The revision was introduced by Cardinal Joseph W. Tobin of Newark, New Jersey, chairman of the bishops’ Committee for Clergy, Consecrated Life and Vocations, on the first day of their Nov. 11-13 fall general assembly in Baltimore.

Known among the bishops as “the PPF,” the Program for Priestly Formation had been due for an updating.

The Vatican’s recognitio, or approval, on the fifth edition of the PPF expired in 2015, according to Tobin in a message to his fellow bishops. That year, though, the Vatican extended the recognitio for five-years, through 2020.

In 2016, a working group was selected by the committee to begin work on a sixth edition. In 2017, that group, run by Bishop Earl A. Boyea of Lansing, Michigan, began its deliberations. In 2018, input from bishops was sought given the Vatican’s issuance the year before of the new Ratio Fundamentalis Institutionis Sacerdotalis (“The Gift of the Priestly Vocation”).

“The draft has been reviewed by the designated (U.S. bishops’) collaborative committees,” Tobin said, citing the committees of Doctrine, Canonical Affairs and Church Governance, Child and Youth Protection, Divine Worship, and Cultural Diversity.

“In July 2019, having revised the draft document based on the recommendation of the doctrine and (Canonical Affairs and Church Governance) committees, the (Clergy, Consecrated Life and Vocations) Committee approved the Program of Priestly Formation, sixth edition, and recommended that the draft be presented to the body of bishops.”

The PPF sets forth the nature and mission of the ministerial priesthood, norms for the admission of candidates, norms for the formation of candidates, and norms for the governance and administration of seminaries.

“It is not an entirely new document,” Tobin said of the proposed revision Nov. 11. “It retains and builds on those aspects of PPF 5 which have proven to be the most effective.”

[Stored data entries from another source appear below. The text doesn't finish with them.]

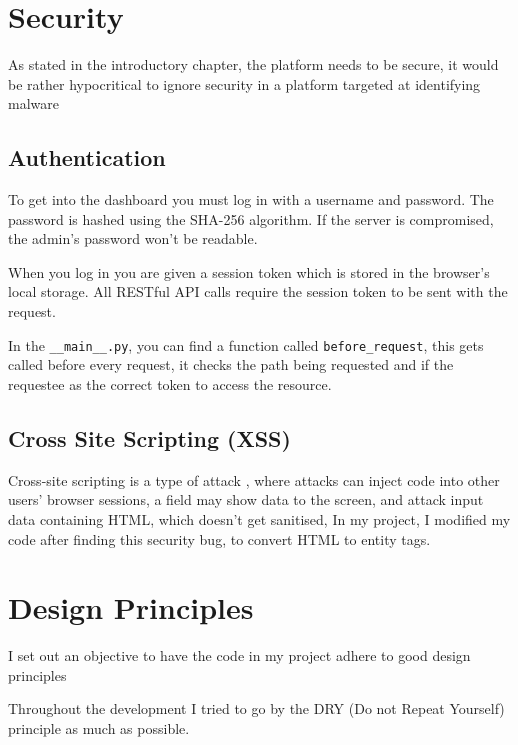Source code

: \section{Security}
As stated in the introductory chapter, the platform needs to be secure,
it would be rather hypocritical to ignore security in a
platform targeted at identifying malware

\subsection{Authentication}
To get into the dashboard you must log in with a username and password.
The password is hashed using the SHA-256 algorithm.
If the server is compromised, the admin's password won't be readable.

When you log in you are given a session token which is stored in the browser's local storage.
All RESTful API calls require the session token to be sent with the request.

In the \texttt{\_\_main\_\_.py}, you can find a function
called \texttt{before\_request},
this gets called before every request, it checks the path being requested
and if the requestee as the correct token to access the resource.

\subsection{Cross Site Scripting (XSS)}
Cross-site scripting is a type of attack \cite{XSS},
where attacks can inject code into other users' browser sessions,
a field may show data to the screen, and attack input data containing HTML,
which doesn't get sanitised, In my project, I modified my code
after finding this security bug, to convert HTML to entity tags. 

\section {Design Principles}
I set out an objective to have the code in my project
adhere to good design principles

Throughout the development I tried to go by the DRY
(Do not Repeat Yourself) principle as much as possible.
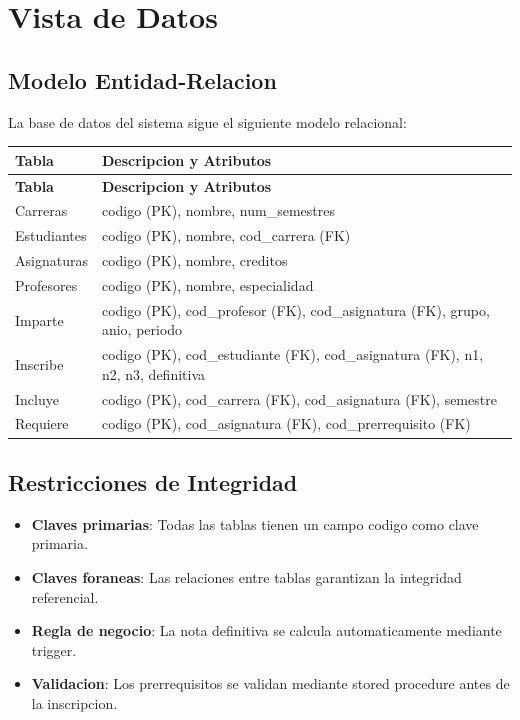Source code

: \documentclass[12pt,a4paper]{article}
\begin{document}
\section{Vista de Datos}

\subsection{Modelo Entidad-Relacion}

La base de datos del sistema sigue el siguiente modelo relacional:

\begin{longtable}{|p{3cm}|p{11cm}|}
\hline
\rowcolor{udgreen!20}
\textbf{Tabla} & \textbf{Descripcion y Atributos} \\
\hline
\endfirsthead
\hline
\rowcolor{udgreen!20}
\textbf{Tabla} & \textbf{Descripcion y Atributos} \\
\hline
\endhead
Carreras & codigo (PK), nombre, num\_semestres \\
\hline
Estudiantes & codigo (PK), nombre, cod\_carrera (FK) \\
\hline
Asignaturas & codigo (PK), nombre, creditos \\
\hline
Profesores & codigo (PK), nombre, especialidad \\
\hline
Imparte & codigo (PK), cod\_profesor (FK), cod\_asignatura (FK), grupo, anio, periodo \\
\hline
Inscribe & codigo (PK), cod\_estudiante (FK), cod\_asignatura (FK), n1, n2, n3, definitiva \\
\hline
Incluye & codigo (PK), cod\_carrera (FK), cod\_asignatura (FK), semestre \\
\hline
Requiere & codigo (PK), cod\_asignatura (FK), cod\_prerrequisito (FK) \\
\hline
\end{longtable}

\subsection{Restricciones de Integridad}

\begin{itemize}
    \item \textbf{Claves primarias}: Todas las tablas tienen un campo codigo como clave primaria.
    \item \textbf{Claves foraneas}: Las relaciones entre tablas garantizan la integridad referencial.
    \item \textbf{Regla de negocio}: La nota definitiva se calcula automaticamente mediante trigger.
    \item \textbf{Validacion}: Los prerrequisitos se validan mediante stored procedure antes de la inscripcion.
\end{itemize}
\end{document}
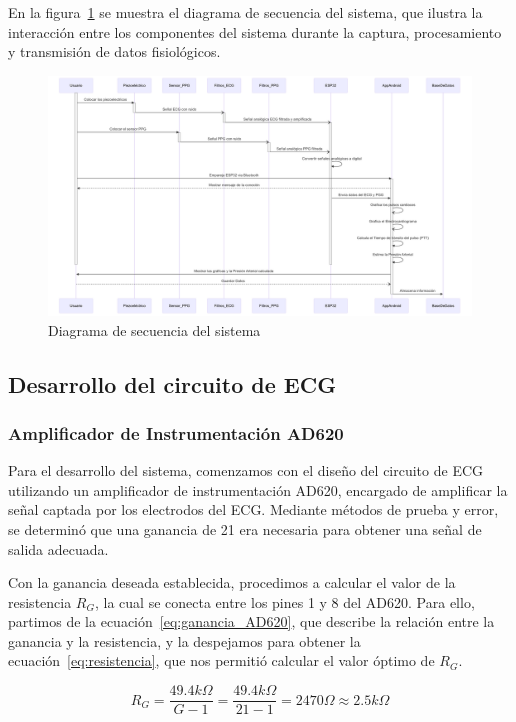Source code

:     En la figura~\ref{fig:Diagrama_Secuencia} se muestra el diagrama de secuencia del sistema, que ilustra la interacción entre los componentes del sistema durante la captura, procesamiento y transmisión de datos fisiológicos.

    \begin{figure}[H]
        \centering
        \includegraphics[width=1\textwidth]{img/Desarrollo/diagrama_secuencia.png}
        \caption{Diagrama de secuencia del sistema}
        \label{fig:Diagrama_Secuencia}
    \end{figure}

    \subsection{Desarrollo del circuito de ECG}
        \subsubsection{Amplificador de Instrumentación AD620}
        Para el desarrollo del sistema, comenzamos con el diseño del circuito de ECG utilizando un amplificador de instrumentación AD620, encargado de amplificar la señal captada por los electrodos del ECG. Mediante métodos de prueba y error, se determinó que una ganancia de 21 era necesaria para obtener una señal de salida adecuada.

        Con la ganancia deseada establecida, procedimos a calcular el valor de la resistencia $R_G$, la cual se conecta entre los pines 1 y 8 del AD620. Para ello, partimos de la ecuación~\ref{eq:ganancia_AD620}, que describe la relación entre la ganancia y la resistencia, y la despejamos para obtener la ecuación~\ref{eq:resistencia}, que nos permitió calcular el valor óptimo de $R_G$.

        \begin{equation}
            \label{eq:resistencia}
            R_G = \frac{49.4 k\Omega}{G - 1} = \frac{49.4 k\Omega}{21 - 1} = 2470 \Omega \approx 2.5 k\Omega
        \end{equation}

Based on “the overwhelming feedback we received” from bishops when they were queried, the proposed sixth edition “calls for flexibility while adhering to the ratio’s insistence on not less than a year and not more than two years,” in any one aspect of formation, he said.

The document, Tobin added, “allows latitude for individual dioceses, provinces and regions” so bishops can “adapt this to individual circumstances.”

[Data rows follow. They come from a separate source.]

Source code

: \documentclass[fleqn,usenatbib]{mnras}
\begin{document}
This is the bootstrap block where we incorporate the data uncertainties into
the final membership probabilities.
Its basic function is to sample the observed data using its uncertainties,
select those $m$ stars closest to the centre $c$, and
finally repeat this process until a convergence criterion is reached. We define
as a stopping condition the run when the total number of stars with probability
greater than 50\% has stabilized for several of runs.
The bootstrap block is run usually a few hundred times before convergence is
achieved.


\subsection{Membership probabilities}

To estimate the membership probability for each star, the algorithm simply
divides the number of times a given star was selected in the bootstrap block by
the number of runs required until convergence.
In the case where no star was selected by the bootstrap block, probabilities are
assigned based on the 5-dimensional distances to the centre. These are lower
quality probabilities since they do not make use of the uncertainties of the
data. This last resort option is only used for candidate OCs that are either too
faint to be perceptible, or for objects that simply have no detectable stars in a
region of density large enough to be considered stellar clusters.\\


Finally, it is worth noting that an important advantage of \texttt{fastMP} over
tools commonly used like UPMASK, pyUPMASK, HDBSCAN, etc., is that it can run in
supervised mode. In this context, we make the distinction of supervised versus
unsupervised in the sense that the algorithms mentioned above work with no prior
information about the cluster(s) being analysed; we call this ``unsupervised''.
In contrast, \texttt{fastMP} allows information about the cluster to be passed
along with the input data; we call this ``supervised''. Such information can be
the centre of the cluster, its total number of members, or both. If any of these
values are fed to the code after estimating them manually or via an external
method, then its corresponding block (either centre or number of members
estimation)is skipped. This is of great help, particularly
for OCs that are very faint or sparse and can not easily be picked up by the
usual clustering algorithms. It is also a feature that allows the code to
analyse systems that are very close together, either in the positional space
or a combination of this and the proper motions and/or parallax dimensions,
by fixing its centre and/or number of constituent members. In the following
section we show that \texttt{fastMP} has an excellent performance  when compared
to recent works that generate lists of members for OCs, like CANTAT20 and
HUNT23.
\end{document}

“The PPF’s focus is on benchmarks — the outcomes that must be achieved by the seminarian before advancing to the next stage in his formation , rather than on chronological times,” the cardinal said, adding that “new weight is given to stages rather than years.”

He said the document is “the least prescriptive as possible due to the vast diversity of circumstances around the country.”

Tobin added his belief that the revisions, should they be approved, will lead seminarians more surely through the stages of formation, “and ultimately, please God, to ordination.”

If approved by the bishops, the sixth edition of the PPF will likewise need to receive the Vatican’s recognitio before it can be applied in the United States.